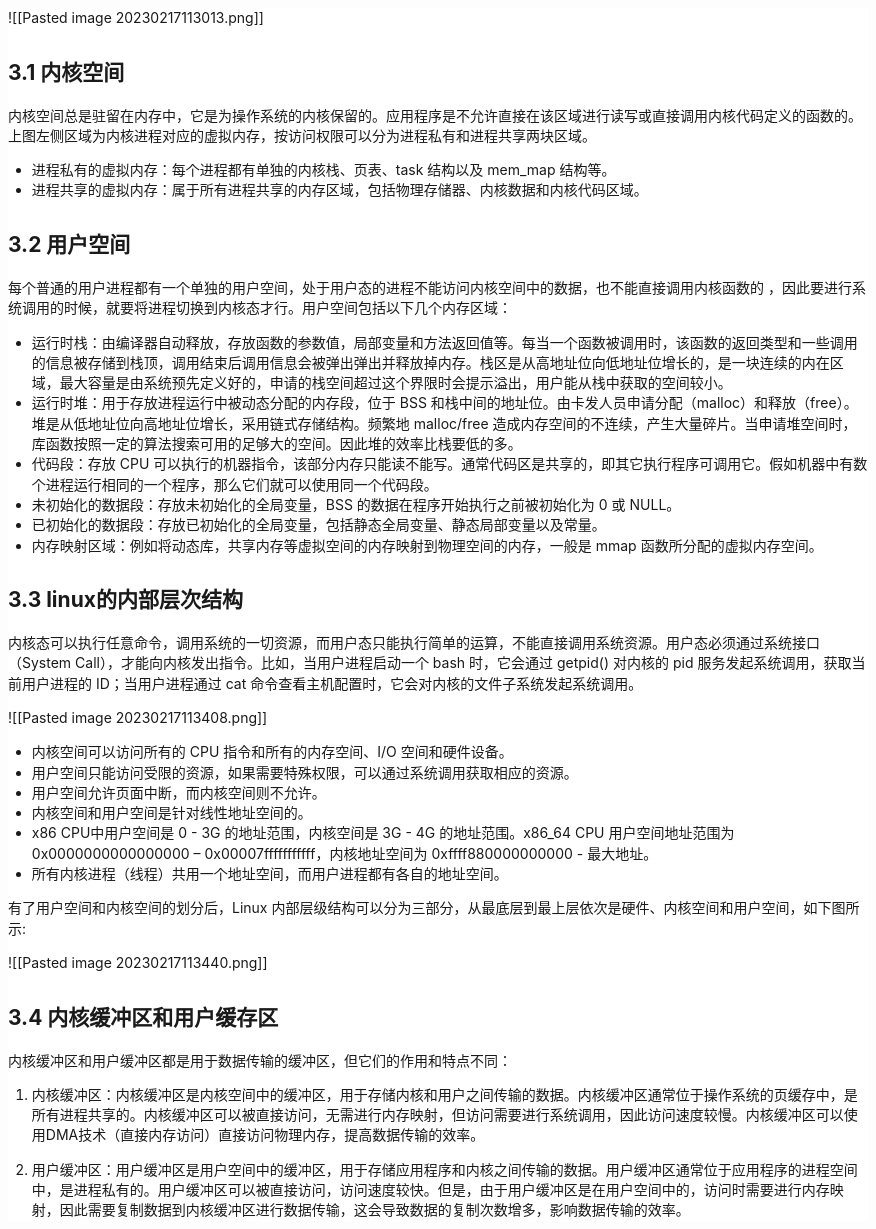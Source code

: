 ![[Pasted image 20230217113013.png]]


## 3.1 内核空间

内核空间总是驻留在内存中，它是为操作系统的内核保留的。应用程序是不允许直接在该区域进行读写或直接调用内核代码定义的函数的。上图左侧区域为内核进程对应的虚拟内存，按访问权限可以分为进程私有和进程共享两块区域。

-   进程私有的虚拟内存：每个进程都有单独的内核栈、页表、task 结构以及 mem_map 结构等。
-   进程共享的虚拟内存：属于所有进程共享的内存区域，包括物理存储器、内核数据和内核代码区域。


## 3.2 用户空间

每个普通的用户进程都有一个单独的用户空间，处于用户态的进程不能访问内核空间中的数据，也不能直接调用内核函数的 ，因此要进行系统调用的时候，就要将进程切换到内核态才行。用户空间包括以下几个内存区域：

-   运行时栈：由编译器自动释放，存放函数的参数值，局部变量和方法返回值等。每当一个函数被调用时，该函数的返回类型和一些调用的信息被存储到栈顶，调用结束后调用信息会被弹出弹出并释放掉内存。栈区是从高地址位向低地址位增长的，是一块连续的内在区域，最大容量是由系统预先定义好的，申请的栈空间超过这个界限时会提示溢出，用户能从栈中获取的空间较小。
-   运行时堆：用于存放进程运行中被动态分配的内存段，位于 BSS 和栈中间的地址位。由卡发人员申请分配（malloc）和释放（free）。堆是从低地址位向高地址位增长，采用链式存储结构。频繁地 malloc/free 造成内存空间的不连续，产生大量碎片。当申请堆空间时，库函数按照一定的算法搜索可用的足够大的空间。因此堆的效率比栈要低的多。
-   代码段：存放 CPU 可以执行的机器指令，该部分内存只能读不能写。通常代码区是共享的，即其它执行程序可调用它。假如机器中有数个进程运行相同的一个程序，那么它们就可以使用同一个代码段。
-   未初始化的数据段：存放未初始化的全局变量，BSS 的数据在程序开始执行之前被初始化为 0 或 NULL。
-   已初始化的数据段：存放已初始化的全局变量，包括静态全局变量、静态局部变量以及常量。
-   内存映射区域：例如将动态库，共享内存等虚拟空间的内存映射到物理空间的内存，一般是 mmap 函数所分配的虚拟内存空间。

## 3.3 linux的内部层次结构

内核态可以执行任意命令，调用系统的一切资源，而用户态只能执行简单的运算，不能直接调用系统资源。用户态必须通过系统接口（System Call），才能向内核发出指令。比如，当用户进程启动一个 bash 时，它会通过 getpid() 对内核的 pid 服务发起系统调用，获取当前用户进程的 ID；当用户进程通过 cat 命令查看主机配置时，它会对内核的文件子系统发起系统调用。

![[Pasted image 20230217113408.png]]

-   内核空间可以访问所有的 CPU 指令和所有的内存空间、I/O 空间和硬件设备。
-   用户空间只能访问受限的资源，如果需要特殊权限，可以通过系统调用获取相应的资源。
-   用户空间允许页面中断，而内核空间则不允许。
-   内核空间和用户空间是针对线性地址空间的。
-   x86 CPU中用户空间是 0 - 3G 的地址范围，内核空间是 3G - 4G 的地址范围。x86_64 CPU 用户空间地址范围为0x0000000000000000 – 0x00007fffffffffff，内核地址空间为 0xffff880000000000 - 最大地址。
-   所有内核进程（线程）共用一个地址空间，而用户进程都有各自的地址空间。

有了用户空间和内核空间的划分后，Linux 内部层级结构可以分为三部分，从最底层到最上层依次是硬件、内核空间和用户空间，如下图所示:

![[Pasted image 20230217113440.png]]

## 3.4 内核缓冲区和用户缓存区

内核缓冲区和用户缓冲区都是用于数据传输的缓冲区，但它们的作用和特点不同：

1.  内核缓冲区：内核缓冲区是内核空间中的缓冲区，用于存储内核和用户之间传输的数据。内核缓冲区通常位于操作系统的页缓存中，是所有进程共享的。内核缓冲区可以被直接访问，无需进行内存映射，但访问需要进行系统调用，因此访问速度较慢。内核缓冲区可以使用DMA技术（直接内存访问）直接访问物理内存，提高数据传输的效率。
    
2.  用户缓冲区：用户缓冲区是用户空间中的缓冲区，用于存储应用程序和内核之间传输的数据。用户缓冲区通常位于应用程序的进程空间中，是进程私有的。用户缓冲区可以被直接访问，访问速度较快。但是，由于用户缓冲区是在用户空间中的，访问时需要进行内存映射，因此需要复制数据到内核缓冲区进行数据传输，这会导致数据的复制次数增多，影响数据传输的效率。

◇ ◇ ◇

* **Work instruction**
Filter the listing by the string "image"; copy each matching line.

* **Exercise answer**
: ![[Pasted image 20230217113013.png]]
![[Pasted image 20230217113408.png]]
![[Pasted image 20230217113440.png]]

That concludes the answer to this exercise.